Step 5 — Build the Dashboard

In Grafana, create a new dashboard with four panels. For each panel, use Time series visualization — it's the right choice for any metric that changes over time.

One setting that makes dashboards actually readable: set the Unit on each panel under Standard options:

Latency panels → seconds (s) — Grafana auto-scales to ms
Memory panels → bytes (IEC) — shows MiB/GiB instead of raw bytes
Percentage panels → Percent (0-100)

Without units, you see 0.00312 instead of 3.12ms. The unit setting is the difference between a dashboard someone uses and one someone ignores.

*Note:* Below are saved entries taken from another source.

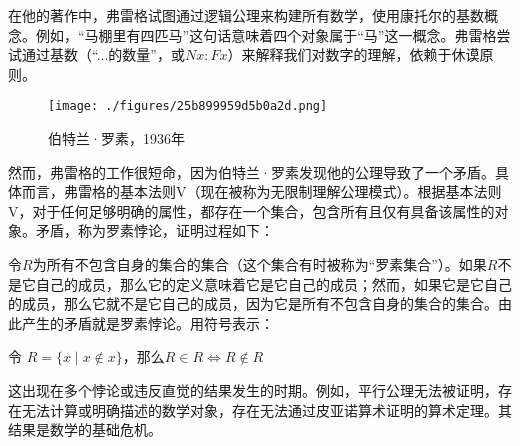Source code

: 在他的著作中，弗雷格试图通过逻辑公理来构建所有数学，使用康托尔的基数概念。例如，“马棚里有四匹马”这句话意味着四个对象属于“马”这一概念。弗雷格尝试通过基数（“...的数量”，或$Nx: Fx$）来解释我们对数字的理解，依赖于休谟原则。
\begin{figure}[ht]
\centering
\texttt{[image: ./figures/25b899959d5b0a2d.png]}
\caption{伯特兰·罗素，1936年} \label{fig_Set1_5}
\end{figure}
然而，弗雷格的工作很短命，因为伯特兰·罗素发现他的公理导致了一个矛盾。具体而言，弗雷格的基本法则V（现在被称为无限制理解公理模式）。根据基本法则V，对于任何足够明确的属性，都存在一个集合，包含所有且仅有具备该属性的对象。矛盾，称为罗素悖论，证明过程如下：

令$R$为所有不包含自身的集合的集合（这个集合有时被称为“罗素集合”）。如果$R$不是它自己的成员，那么它的定义意味着它是它自己的成员；然而，如果它是它自己的成员，那么它就不是它自己的成员，因为它是所有不包含自身的集合的集合。由此产生的矛盾就是罗素悖论。用符号表示：

令  
$R = \{x \mid x \notin x\}$，那么$R \in R \iff R \notin R$  

这出现在多个悖论或违反直觉的结果发生的时期。例如，平行公理无法被证明，存在无法计算或明确描述的数学对象，存在无法通过皮亚诺算术证明的算术定理。其结果是数学的基础危机。

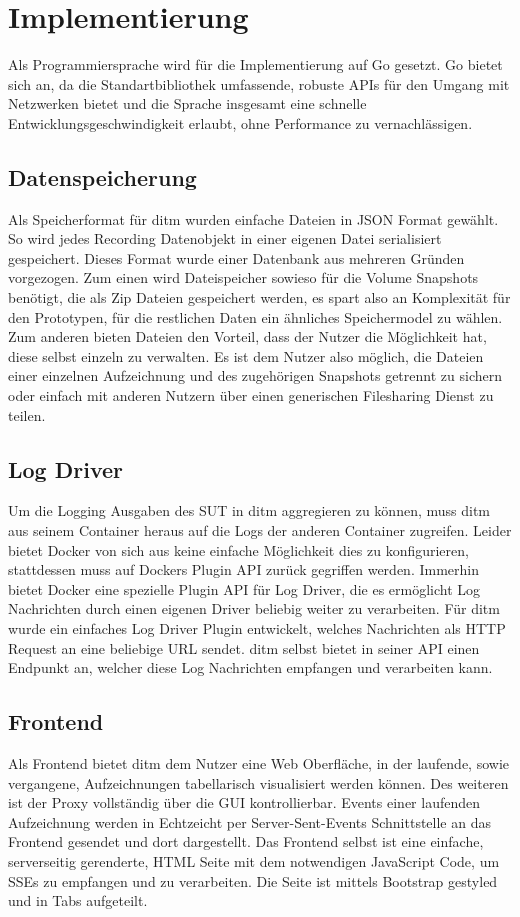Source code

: \documentclass[12pt,a4paper]{report}
\begin{document}
\section{Implementierung}
Als Programmiersprache wird für die Implementierung auf Go gesetzt. Go bietet sich an, da die Standartbibliothek
umfassende, robuste APIs für den Umgang mit Netzwerken bietet und die Sprache insgesamt eine schnelle
Entwicklungsgeschwindigkeit erlaubt, ohne Performance zu vernachlässigen.
\subsection{Datenspeicherung}
Als Speicherformat für ditm wurden einfache Dateien in JSON Format gewählt. So wird jedes Recording Datenobjekt in
einer eigenen Datei serialisiert gespeichert. Dieses Format wurde einer Datenbank aus mehreren Gründen vorgezogen.
Zum einen wird Dateispeicher sowieso für die Volume Snapshots benötigt, die als Zip Dateien gespeichert werden,
es spart also an Komplexität für den Prototypen, für die restlichen Daten ein ähnliches Speichermodel zu wählen.
Zum anderen bieten Dateien den Vorteil, dass der Nutzer die Möglichkeit hat, diese selbst einzeln zu verwalten.
Es ist dem Nutzer also möglich, die Dateien einer einzelnen Aufzeichnung und des zugehörigen Snapshots getrennt
zu sichern oder einfach mit anderen Nutzern über einen generischen Filesharing Dienst zu teilen.
\subsection{Log Driver}
Um die Logging Ausgaben des SUT in ditm aggregieren zu können, muss ditm aus seinem Container heraus auf die Logs der
anderen Container zugreifen. Leider bietet Docker von sich aus keine einfache Möglichkeit dies zu konfigurieren,
stattdessen muss auf Dockers Plugin API zurück gegriffen werden. Immerhin bietet Docker eine spezielle Plugin API
für Log Driver, die es ermöglicht Log Nachrichten durch einen eigenen Driver beliebig weiter zu verarbeiten.
Für ditm wurde ein einfaches Log Driver Plugin entwickelt, welches Nachrichten als HTTP Request an eine beliebige URL
sendet. ditm selbst bietet in seiner API einen Endpunkt an, welcher diese Log Nachrichten empfangen und verarbeiten kann.
\subsection{Frontend}
Als Frontend bietet ditm dem Nutzer eine Web Oberfläche, in der laufende, sowie vergangene, Aufzeichnungen
tabellarisch visualisiert werden können. Des weiteren ist der Proxy vollständig über die GUI kontrollierbar.
Events einer laufenden Aufzeichnung werden in Echtzeicht per Server-Sent-Events Schnittstelle an das Frontend
gesendet und dort dargestellt.
Das Frontend selbst ist eine einfache, serverseitig gerenderte, HTML Seite mit dem notwendigen JavaScript Code,
um SSEs zu empfangen und zu verarbeiten. Die Seite ist mittels Bootstrap gestyled und in Tabs aufgeteilt.
\end{document}
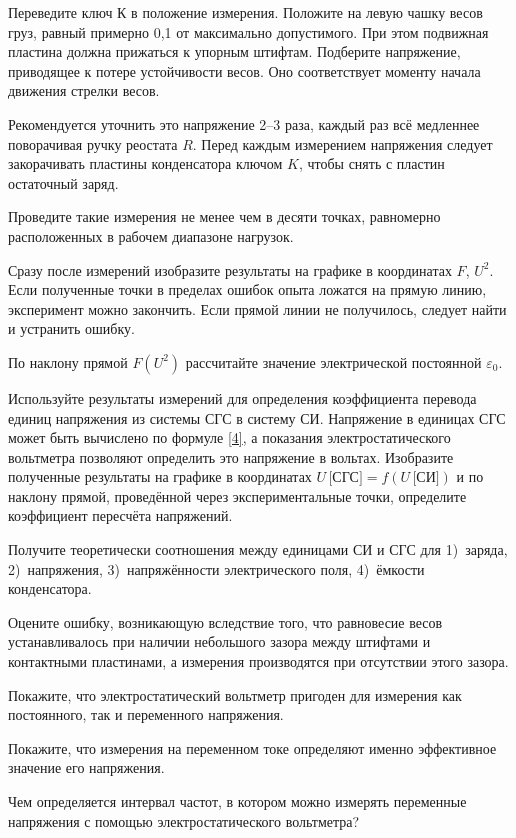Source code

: \begin{lab:task}
		Переведите ключ К в положение измерения. Положите на левую чашку весов
груз, равный примерно 0,1 от максимально
		допустимого. При этом подвижная пластина должна прижаться к упорным
штифтам. Подберите напряжение, приводящее к потере
		устойчивости весов. Оно соответствует моменту начала движения стрелки
весов.

		Рекомендуется уточнить это напряжение 2--3 раза, каждый раз всё
медленнее поворачивая ручку реостата $R$. Перед каждым
		измерением напряжения следует закорачивать пластины конденсатора ключом
$K$, чтобы снять с пластин остаточный заряд.

		Проведите такие измерения не менее чем в десяти точках, равномерно
расположенных в рабочем диапазоне нагрузок.

		\item Сразу после измерений изобразите результаты на графике в
координатах $F$, $U^2$. Если полученные точки в пределах
		ошибок опыта ложатся на прямую линию, эксперимент можно закончить. Если
прямой линии не получилось, следует найти и
		устранить ошибку.

		\item По наклону прямой $F(U^2)$  рассчитайте значение электрической
постоянной $\varepsilon_0$.

		\item Используйте результаты измерений для определения коэффициента
перевода единиц напряжения из системы СГС в систему СИ.
		Напряжение в единицах СГС может быть вычислено по формуле \eqref{4}, а
показания электростатического вольтметра позволяют
		определить это напряжение в вольтах. Изобразите полученные результаты на
графике в координатах $U\,\text{[СГС]}=f(U\,\text{[СИ]})$ и по
		наклону прямой, проведённой через экспериментальные точки, определите
коэффициент пересчёта напряжений.

\end{lab:task}

\begin{lab:questions}
    \item Получите теоретически соотношения между единицами СИ и СГС для
    1)~заряда, 2)~напряжения, 3)~напряжённости электрического поля, 4)~ёмкости
    конденсатора.

	\item Оцените ошибку, возникающую вследствие того, что равновесие весов
устанавливалось при наличии небольшого зазора между
	штифтами и контактными пластинами, а измерения производятся при отсутствии
этого зазора.

	\item Покажите, что электростатический вольтметр пригоден для измерения как
постоянного, так и переменного напряжения.

	\item Покажите, что измерения на переменном токе определяют именно
эффективное значение его напряжения.

	\item Чем определяется интервал частот, в котором можно измерять переменные
напряжения с помощью электростатического
	вольтметра?
\end{lab:questions}

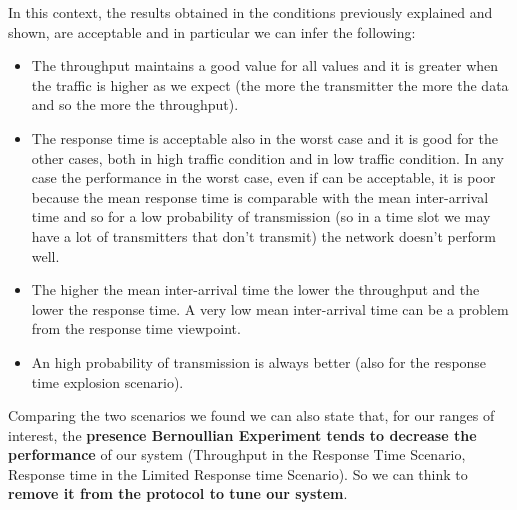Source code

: \noindent In this context, the results obtained in the conditions previously explained and shown, are acceptable and in particular we can infer the following:
\begin{itemize}
	\item The throughput maintains a good value for all values and it is greater when the traffic is higher as we expect (the more the transmitter the more the data and so the more the throughput).
	
	\item The response time is acceptable also in the worst case and it is good for the other cases, both in high traffic condition and in low traffic condition. In any case the performance in the worst case, even if can be acceptable, it is poor because the mean response time is comparable with the mean inter-arrival time and so for a low probability of transmission (so in a time slot we may have a lot of transmitters that don't transmit) the network doesn't perform well.
	\item The higher the mean inter-arrival time the lower the throughput and the lower the response time. A very low mean inter-arrival time can be a problem from the response time viewpoint.
	\item An high probability of transmission is always better (also for the response time explosion scenario).
\end{itemize}

\noindent Comparing the two scenarios we found we can also state that, for our ranges of interest, the \textbf{presence Bernoullian Experiment tends to decrease the performance} of our system (Throughput in the Response Time Scenario, Response time in the Limited Response time Scenario). So we can think to \textbf{remove it from the protocol to tune our system}.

The resulting dashboard answers the four golden signals at a glance:

┌─────────────────────┬─────────────────────┐
│ Request Rate │ Error Rate │
│ req/sec by route │ % of 5xx traffic │
├─────────────────────┼─────────────────────┤
│ p99 Latency │ Pod Memory │
│ ms by route │ MiB per pod │
└─────────────────────┴─────────────────────┘

Generate traffic to see it in action:

for i in {1..50}; do
curl -s http://localhost:8080/ > /dev/null
curl -s http://localhost:8080/health > /dev/null
done

Watch the request rate panel update in real time.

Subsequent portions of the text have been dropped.